Marketing Community Wins Major Victory in Ad Disclosure Lawsuit | ANA Government Relations | ANA

Marketing Community Wins Major Victory in Ad Disclosure Lawsuit

In a key victory for the ad community, a three judge panel of the U.S. Court of Appeals for the Ninth Circuit imposed a preliminary injunction on a San Francisco ordinance requiring health warnings on ads for certain sugar sweetened beverages. The court held that the industry groups challenging the ordinance were likely to succeed on their claim that the ordinance was an unjustified or unduly burdensome disclosure requirement which violates the First Amendment. The panel reversed a lower court decision which had denied the request for a preliminary injunction blocking enforcement of the ordinance. The three-judge panel agreed with the industry groups that the warning requirements – a black box warning that overwhelmed other visual elements of the ads – unduly burdened and chilled protected speech about those products. ANA had filed “friend of the court” briefs supporting the constitutional challenge in both the district court and the Court of Appeals.

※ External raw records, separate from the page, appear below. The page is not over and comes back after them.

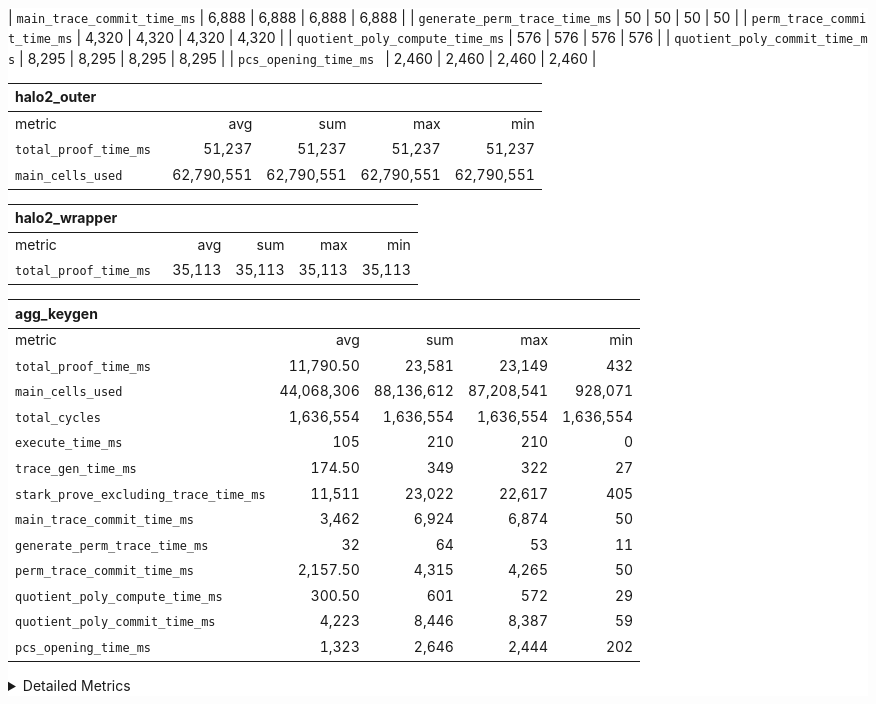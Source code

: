 | `main_trace_commit_time_ms` |  6,888 |  6,888 |  6,888 |  6,888 |
| `generate_perm_trace_time_ms` |  50 |  50 |  50 |  50 |
| `perm_trace_commit_time_ms` |  4,320 |  4,320 |  4,320 |  4,320 |
| `quotient_poly_compute_time_ms` |  576 |  576 |  576 |  576 |
| `quotient_poly_commit_time_ms` |  8,295 |  8,295 |  8,295 |  8,295 |
| `pcs_opening_time_ms ` |  2,460 |  2,460 |  2,460 |  2,460 |

| halo2_outer |||||
|:---|---:|---:|---:|---:|
|metric|avg|sum|max|min|
| `total_proof_time_ms ` |  51,237 |  51,237 |  51,237 |  51,237 |
| `main_cells_used     ` |  62,790,551 |  62,790,551 |  62,790,551 |  62,790,551 |

| halo2_wrapper |||||
|:---|---:|---:|---:|---:|
|metric|avg|sum|max|min|
| `total_proof_time_ms ` |  35,113 |  35,113 |  35,113 |  35,113 |

| agg_keygen |||||
|:---|---:|---:|---:|---:|
|metric|avg|sum|max|min|
| `total_proof_time_ms ` |  11,790.50 |  23,581 |  23,149 |  432 |
| `main_cells_used     ` |  44,068,306 |  88,136,612 |  87,208,541 |  928,071 |
| `total_cycles        ` |  1,636,554 |  1,636,554 |  1,636,554 |  1,636,554 |
| `execute_time_ms     ` |  105 |  210 |  210 |  0 |
| `trace_gen_time_ms   ` |  174.50 |  349 |  322 |  27 |
| `stark_prove_excluding_trace_time_ms` |  11,511 |  23,022 |  22,617 |  405 |
| `main_trace_commit_time_ms` |  3,462 |  6,924 |  6,874 |  50 |
| `generate_perm_trace_time_ms` |  32 |  64 |  53 |  11 |
| `perm_trace_commit_time_ms` |  2,157.50 |  4,315 |  4,265 |  50 |
| `quotient_poly_compute_time_ms` |  300.50 |  601 |  572 |  29 |
| `quotient_poly_commit_time_ms` |  4,223 |  8,446 |  8,387 |  59 |
| `pcs_opening_time_ms ` |  1,323 |  2,646 |  2,444 |  202 |



<details>
<summary>Detailed Metrics</summary>
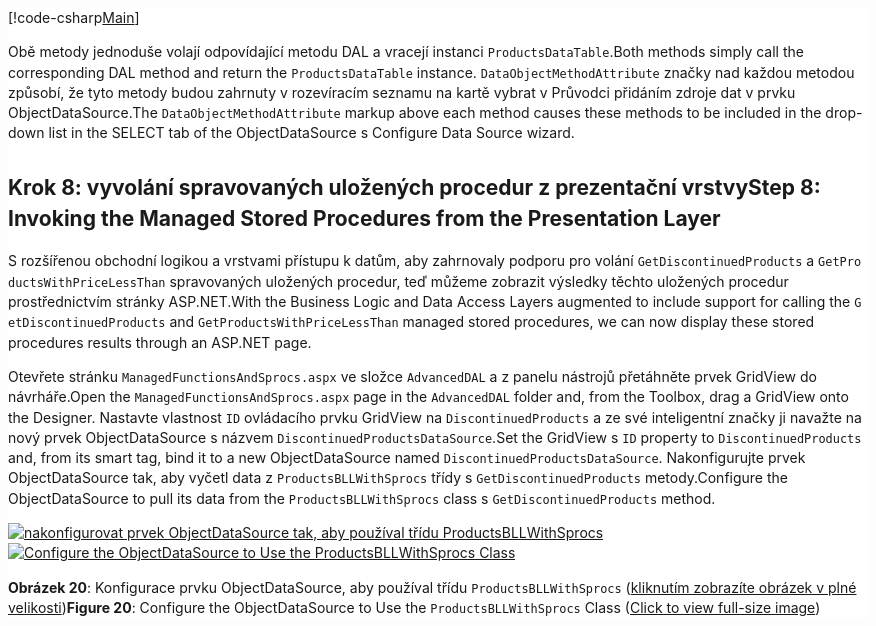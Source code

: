 [!code-csharp[Main](creating-stored-procedures-and-user-defined-functions-with-managed-code-cs/samples/sample7.cs)]

<span data-ttu-id="8e21d-342">Obě metody jednoduše volají odpovídající metodu DAL a vracejí instanci `ProductsDataTable`.</span><span class="sxs-lookup"><span data-stu-id="8e21d-342">Both methods simply call the corresponding DAL method and return the `ProductsDataTable` instance.</span></span> <span data-ttu-id="8e21d-343">`DataObjectMethodAttribute` značky nad každou metodou způsobí, že tyto metody budou zahrnuty v rozevíracím seznamu na kartě vybrat v Průvodci přidáním zdroje dat v prvku ObjectDataSource.</span><span class="sxs-lookup"><span data-stu-id="8e21d-343">The `DataObjectMethodAttribute` markup above each method causes these methods to be included in the drop-down list in the SELECT tab of the ObjectDataSource s Configure Data Source wizard.</span></span>

## <a name="step-8-invoking-the-managed-stored-procedures-from-the-presentation-layer"></a><span data-ttu-id="8e21d-344">Krok 8: vyvolání spravovaných uložených procedur z prezentační vrstvy</span><span class="sxs-lookup"><span data-stu-id="8e21d-344">Step 8: Invoking the Managed Stored Procedures from the Presentation Layer</span></span>

<span data-ttu-id="8e21d-345">S rozšířenou obchodní logikou a vrstvami přístupu k datům, aby zahrnovaly podporu pro volání `GetDiscontinuedProducts` a `GetProductsWithPriceLessThan` spravovaných uložených procedur, teď můžeme zobrazit výsledky těchto uložených procedur prostřednictvím stránky ASP.NET.</span><span class="sxs-lookup"><span data-stu-id="8e21d-345">With the Business Logic and Data Access Layers augmented to include support for calling the `GetDiscontinuedProducts` and `GetProductsWithPriceLessThan` managed stored procedures, we can now display these stored procedures results through an ASP.NET page.</span></span>

<span data-ttu-id="8e21d-346">Otevřete stránku `ManagedFunctionsAndSprocs.aspx` ve složce `AdvancedDAL` a z panelu nástrojů přetáhněte prvek GridView do návrháře.</span><span class="sxs-lookup"><span data-stu-id="8e21d-346">Open the `ManagedFunctionsAndSprocs.aspx` page in the `AdvancedDAL` folder and, from the Toolbox, drag a GridView onto the Designer.</span></span> <span data-ttu-id="8e21d-347">Nastavte vlastnost `ID` ovládacího prvku GridView na `DiscontinuedProducts` a ze své inteligentní značky ji navažte na nový prvek ObjectDataSource s názvem `DiscontinuedProductsDataSource`.</span><span class="sxs-lookup"><span data-stu-id="8e21d-347">Set the GridView s `ID` property to `DiscontinuedProducts` and, from its smart tag, bind it to a new ObjectDataSource named `DiscontinuedProductsDataSource`.</span></span> <span data-ttu-id="8e21d-348">Nakonfigurujte prvek ObjectDataSource tak, aby vyčetl data z `ProductsBLLWithSprocs` třídy s `GetDiscontinuedProducts` metody.</span><span class="sxs-lookup"><span data-stu-id="8e21d-348">Configure the ObjectDataSource to pull its data from the `ProductsBLLWithSprocs` class s `GetDiscontinuedProducts` method.</span></span>

<span data-ttu-id="8e21d-349">[![nakonfigurovat prvek ObjectDataSource tak, aby používal třídu ProductsBLLWithSprocs](creating-stored-procedures-and-user-defined-functions-with-managed-code-cs/_static/image45.png)](creating-stored-procedures-and-user-defined-functions-with-managed-code-cs/_static/image44.png)</span><span class="sxs-lookup"><span data-stu-id="8e21d-349">[![Configure the ObjectDataSource to Use the ProductsBLLWithSprocs Class](creating-stored-procedures-and-user-defined-functions-with-managed-code-cs/_static/image45.png)](creating-stored-procedures-and-user-defined-functions-with-managed-code-cs/_static/image44.png)</span></span>

<span data-ttu-id="8e21d-350">**Obrázek 20**: Konfigurace prvku ObjectDataSource, aby používal třídu `ProductsBLLWithSprocs` ([kliknutím zobrazíte obrázek v plné velikosti](creating-stored-procedures-and-user-defined-functions-with-managed-code-cs/_static/image46.png))</span><span class="sxs-lookup"><span data-stu-id="8e21d-350">**Figure 20**: Configure the ObjectDataSource to Use the `ProductsBLLWithSprocs` Class ([Click to view full-size image](creating-stored-procedures-and-user-defined-functions-with-managed-code-cs/_static/image46.png))</span></span>
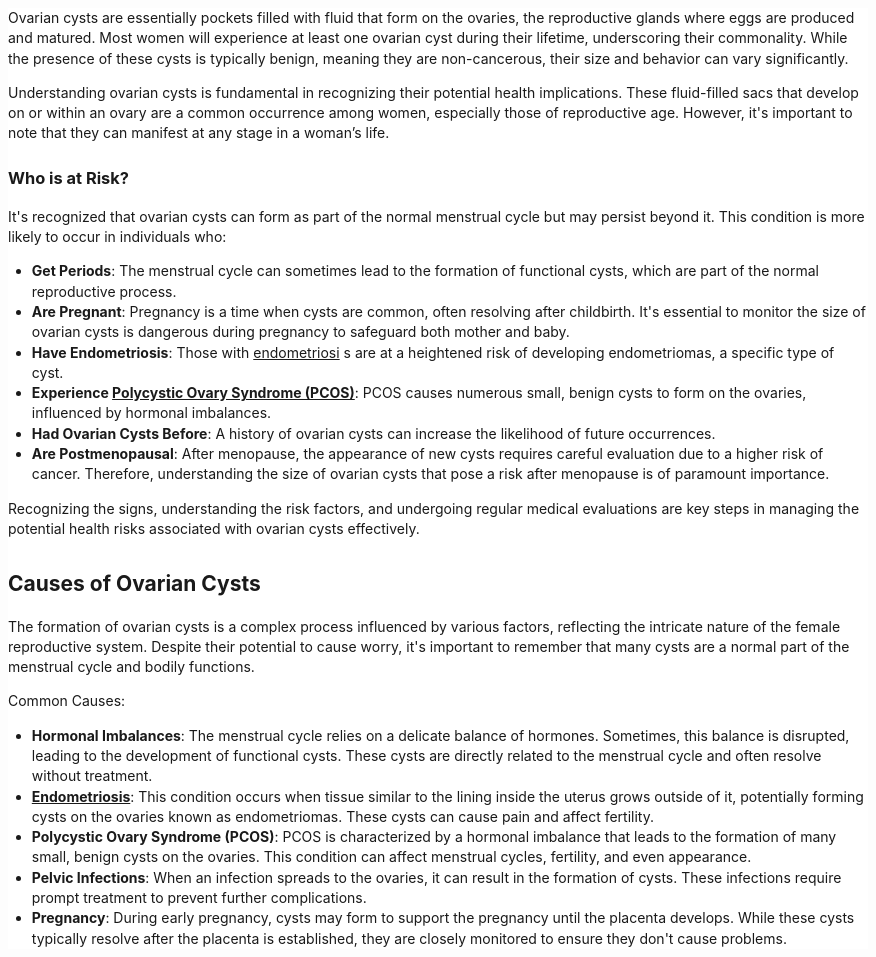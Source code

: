 Ovarian cysts are essentially pockets filled with fluid that form on the ovaries, the reproductive glands where eggs are produced and matured. Most women will experience at least one ovarian cyst during their lifetime, underscoring their commonality. While the presence of these cysts is typically benign, meaning they are non-cancerous, their size and behavior can vary significantly.

Understanding ovarian cysts is fundamental in recognizing their potential health implications. These fluid-filled sacs that develop on or within an ovary are a common occurrence among women, especially those of reproductive age. However, it's important to note that they can manifest at any stage in a woman’s life.

### Who is at Risk?

It's recognized that ovarian cysts can form as part of the normal menstrual cycle but may persist beyond it. This condition is more likely to occur in individuals who:

- **Get Periods**: The menstrual cycle can sometimes lead to the formation of functional cysts, which are part of the normal reproductive process.
- **Are Pregnant**: Pregnancy is a time when cysts are common, often resolving after childbirth. It's essential to monitor the size of ovarian cysts is dangerous during pregnancy to safeguard both mother and baby.
- **Have Endometriosis**: Those with [endometriosi](https://docus.ai/symptoms-guide/pcos-vs-endometriosis#understanding-endometriosis) s are at a heightened risk of developing endometriomas, a specific type of cyst.
- **Experience [Polycystic Ovary Syndrome (PCOS)](https://docus.ai/symptoms-guide/pcos-overview)**: PCOS causes numerous small, benign cysts to form on the ovaries, influenced by hormonal imbalances.
- **Had Ovarian Cysts Before**: A history of ovarian cysts can increase the likelihood of future occurrences.
- **Are Postmenopausal**: After menopause, the appearance of new cysts requires careful evaluation due to a higher risk of cancer. Therefore, understanding the size of ovarian cysts that pose a risk after menopause is of paramount importance.

Recognizing the signs, understanding the risk factors, and undergoing regular medical evaluations are key steps in managing the potential health risks associated with ovarian cysts effectively.

## Causes of Ovarian Cysts

The formation of ovarian cysts is a complex process influenced by various factors, reflecting the intricate nature of the female reproductive system. Despite their potential to cause worry, it's important to remember that many cysts are a normal part of the menstrual cycle and bodily functions.

Common Causes:

- **Hormonal Imbalances**: The menstrual cycle relies on a delicate balance of hormones. Sometimes, this balance is disrupted, leading to the development of functional cysts. These cysts are directly related to the menstrual cycle and often resolve without treatment.
- [**Endometriosis**](https://docus.ai/symptoms-guide/adenomyosis-vs-endometriosis-symptoms-causes-and-more): This condition occurs when tissue similar to the lining inside the uterus grows outside of it, potentially forming cysts on the ovaries known as endometriomas. These cysts can cause pain and affect fertility.
- **Polycystic Ovary Syndrome (PCOS)**: PCOS is characterized by a hormonal imbalance that leads to the formation of many small, benign cysts on the ovaries. This condition can affect menstrual cycles, fertility, and even appearance.
- **Pelvic Infections**: When an infection spreads to the ovaries, it can result in the formation of cysts. These infections require prompt treatment to prevent further complications.
- **Pregnancy**: During early pregnancy, cysts may form to support the pregnancy until the placenta develops. While these cysts typically resolve after the placenta is established, they are closely monitored to ensure they don't cause problems.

Dan Jaffe, ANA’s Group Executive Vice President, stated: “If this ordinance were allowed to stand, it would set a very dangerous precedent for other products and services that fall into disfavor with some government body. The First Amendment protects marketers from these types of efforts by the government to require companies to vilify their own products.”

In 2015, the San Francisco Board of Supervisors passed an ordinance which restricts ads in certain locations for “sugar sweetened beverages” that contain more than 25 calories from sweeteners per 12 ounces. It requires “health warnings” taking up to 20 percent of the space on certain ads for these products. A lawsuit filed in federal court by the American Beverage Association, the California Retailers Association and the California State Outdoor Advertising Association challenged the ordinance on First Amendment grounds.  

ANA’s brief noted that if the ordinance is upheld, “there would be virtually no limit to similar efforts targeting other products and services at any level of government. Every sugary, fatty, salty, processed, or other food disfavored by the science of the moment – and every other product or service regulators view as creating a ‘risk’ – would be susceptible to having a significant portion of its advertising turned into a placard for government hectoring with which the advertiser not only disagrees, but for which there may be data controverting the government position.”  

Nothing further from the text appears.